Breast Neoplasms , Carcinoma, Ductal, Breast , Carcinoma, Lobular , Breast Neoplasms/epidemiology , Breast Neoplasms/genetics , Carcinoma, Lobular/epidemiology , Carcinoma, Lobular/genetics , Female , Humans , Obesity/complications , Obesity/epidemiology , Obesity/genetics , Phenotype , Premenopause , Prognosis , Retrospective Studies
Ductal carcinoma in situ (DCIS) is a risk factor for the subsequent development of invasive breast cancer. High-risk features include age <45 years, size >5 cm, high-grade, palpable mass, hormone receptor negativity, and HER2 positivity. We have previously shown that immune infiltrates are positively associated with these high-risk features, suggesting that manipulating the immune microenvironment in high-risk DCIS could potentially alter disease progression. Patients with high-risk DCIS were enrolled in this 3 × 3 phase 1 dose-escalation pilot study of 2, 4, and 8 mg intralesional injections of the PD-1 immune checkpoint inhibitor, pembrolizumab. Study participants received two intralesional injections, three weeks apart, prior to surgery.

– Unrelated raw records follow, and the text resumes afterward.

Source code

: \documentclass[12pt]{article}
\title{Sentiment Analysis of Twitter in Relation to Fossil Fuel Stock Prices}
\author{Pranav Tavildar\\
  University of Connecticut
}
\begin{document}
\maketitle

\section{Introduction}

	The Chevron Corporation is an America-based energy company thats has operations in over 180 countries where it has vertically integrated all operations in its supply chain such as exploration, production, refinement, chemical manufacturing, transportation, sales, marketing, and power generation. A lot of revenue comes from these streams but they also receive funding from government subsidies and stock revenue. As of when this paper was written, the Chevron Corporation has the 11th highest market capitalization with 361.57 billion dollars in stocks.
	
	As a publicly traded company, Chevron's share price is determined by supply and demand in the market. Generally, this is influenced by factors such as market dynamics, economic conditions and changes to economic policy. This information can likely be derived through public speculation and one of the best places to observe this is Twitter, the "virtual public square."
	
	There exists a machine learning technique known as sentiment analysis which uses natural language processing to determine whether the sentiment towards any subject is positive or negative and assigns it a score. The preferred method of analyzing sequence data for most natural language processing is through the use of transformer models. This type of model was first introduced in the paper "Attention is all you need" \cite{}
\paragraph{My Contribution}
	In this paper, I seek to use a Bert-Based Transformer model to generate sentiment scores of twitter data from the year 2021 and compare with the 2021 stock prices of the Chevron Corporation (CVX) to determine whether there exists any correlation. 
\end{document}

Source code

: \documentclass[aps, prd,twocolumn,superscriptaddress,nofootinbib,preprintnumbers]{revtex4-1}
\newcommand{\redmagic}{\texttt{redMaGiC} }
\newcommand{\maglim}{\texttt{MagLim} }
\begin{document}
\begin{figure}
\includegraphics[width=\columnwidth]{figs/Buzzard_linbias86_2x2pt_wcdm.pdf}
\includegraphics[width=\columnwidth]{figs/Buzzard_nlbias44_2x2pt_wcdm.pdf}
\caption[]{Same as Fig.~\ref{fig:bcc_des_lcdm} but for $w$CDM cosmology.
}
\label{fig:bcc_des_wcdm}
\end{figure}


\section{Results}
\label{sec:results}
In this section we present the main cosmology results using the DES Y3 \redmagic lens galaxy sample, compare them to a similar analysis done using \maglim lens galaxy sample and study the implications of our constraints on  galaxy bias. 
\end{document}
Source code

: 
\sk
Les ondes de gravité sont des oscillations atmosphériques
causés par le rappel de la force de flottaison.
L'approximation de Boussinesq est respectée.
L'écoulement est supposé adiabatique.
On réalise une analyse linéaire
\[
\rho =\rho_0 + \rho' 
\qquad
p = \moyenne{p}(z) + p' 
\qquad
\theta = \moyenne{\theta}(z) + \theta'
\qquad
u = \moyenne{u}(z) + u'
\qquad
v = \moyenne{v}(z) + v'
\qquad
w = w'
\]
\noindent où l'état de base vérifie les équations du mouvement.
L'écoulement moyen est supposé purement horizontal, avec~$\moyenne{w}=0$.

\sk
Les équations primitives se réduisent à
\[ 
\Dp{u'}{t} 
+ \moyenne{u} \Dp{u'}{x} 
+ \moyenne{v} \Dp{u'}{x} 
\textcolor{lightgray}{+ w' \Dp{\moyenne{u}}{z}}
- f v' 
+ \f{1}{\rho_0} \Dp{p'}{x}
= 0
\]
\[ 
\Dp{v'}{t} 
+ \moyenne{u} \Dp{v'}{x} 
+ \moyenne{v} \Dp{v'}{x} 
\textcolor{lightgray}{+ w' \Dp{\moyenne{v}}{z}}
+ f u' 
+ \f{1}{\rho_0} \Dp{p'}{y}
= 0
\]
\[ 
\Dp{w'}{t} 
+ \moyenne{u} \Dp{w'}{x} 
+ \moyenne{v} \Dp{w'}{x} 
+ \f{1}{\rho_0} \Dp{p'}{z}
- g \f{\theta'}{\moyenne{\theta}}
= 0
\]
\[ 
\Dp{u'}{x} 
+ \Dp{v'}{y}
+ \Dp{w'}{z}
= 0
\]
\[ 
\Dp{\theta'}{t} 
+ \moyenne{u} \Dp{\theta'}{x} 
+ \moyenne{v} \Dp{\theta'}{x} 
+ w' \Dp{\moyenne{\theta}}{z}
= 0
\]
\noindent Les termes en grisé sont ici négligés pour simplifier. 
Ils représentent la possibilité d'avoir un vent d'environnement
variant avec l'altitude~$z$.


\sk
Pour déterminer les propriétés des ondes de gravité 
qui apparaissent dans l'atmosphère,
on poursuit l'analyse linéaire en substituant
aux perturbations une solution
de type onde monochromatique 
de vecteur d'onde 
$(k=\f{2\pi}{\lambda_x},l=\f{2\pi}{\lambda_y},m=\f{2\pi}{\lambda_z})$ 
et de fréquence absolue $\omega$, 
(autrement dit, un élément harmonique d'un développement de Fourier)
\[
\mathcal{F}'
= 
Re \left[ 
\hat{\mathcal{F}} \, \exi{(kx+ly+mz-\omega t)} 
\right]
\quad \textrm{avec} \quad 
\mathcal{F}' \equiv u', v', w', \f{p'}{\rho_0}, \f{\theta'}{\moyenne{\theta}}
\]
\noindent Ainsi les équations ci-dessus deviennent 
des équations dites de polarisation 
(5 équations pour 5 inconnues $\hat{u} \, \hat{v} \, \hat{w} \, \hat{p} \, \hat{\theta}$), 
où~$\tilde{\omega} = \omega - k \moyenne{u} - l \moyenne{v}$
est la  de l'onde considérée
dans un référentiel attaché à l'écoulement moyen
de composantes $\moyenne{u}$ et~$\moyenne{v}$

Tissue from pre-treatment biopsies and post-treatment surgical resections was analyzed using multiplex immunofluorescence (mIF) staining for various immune cell populations. The intralesional injections were easily administered and well-tolerated. mIF analyses demonstrated significant increases in total T cell and CD8+ T cell percentages in most patients after receiving pembrolizumab, even at the 2 mg dose. T cell expansion was confined primarily to the stroma rather than within DCIS-containing ducts. Neither cleaved caspase 3 (CC3) staining, a marker for apoptosis, nor DCIS volume (as measured by MRI) changed significantly following treatment. Intralesional injection of pembrolizumab is safe and feasible in patients with DCIS. Nearly all patients experienced robust total and CD8+ T cell responses. However, we did not observe evidence of cell death or tumor volume decrease by MRI, suggesting that additional strategies may be needed to elicit stronger anti-tumor immunity.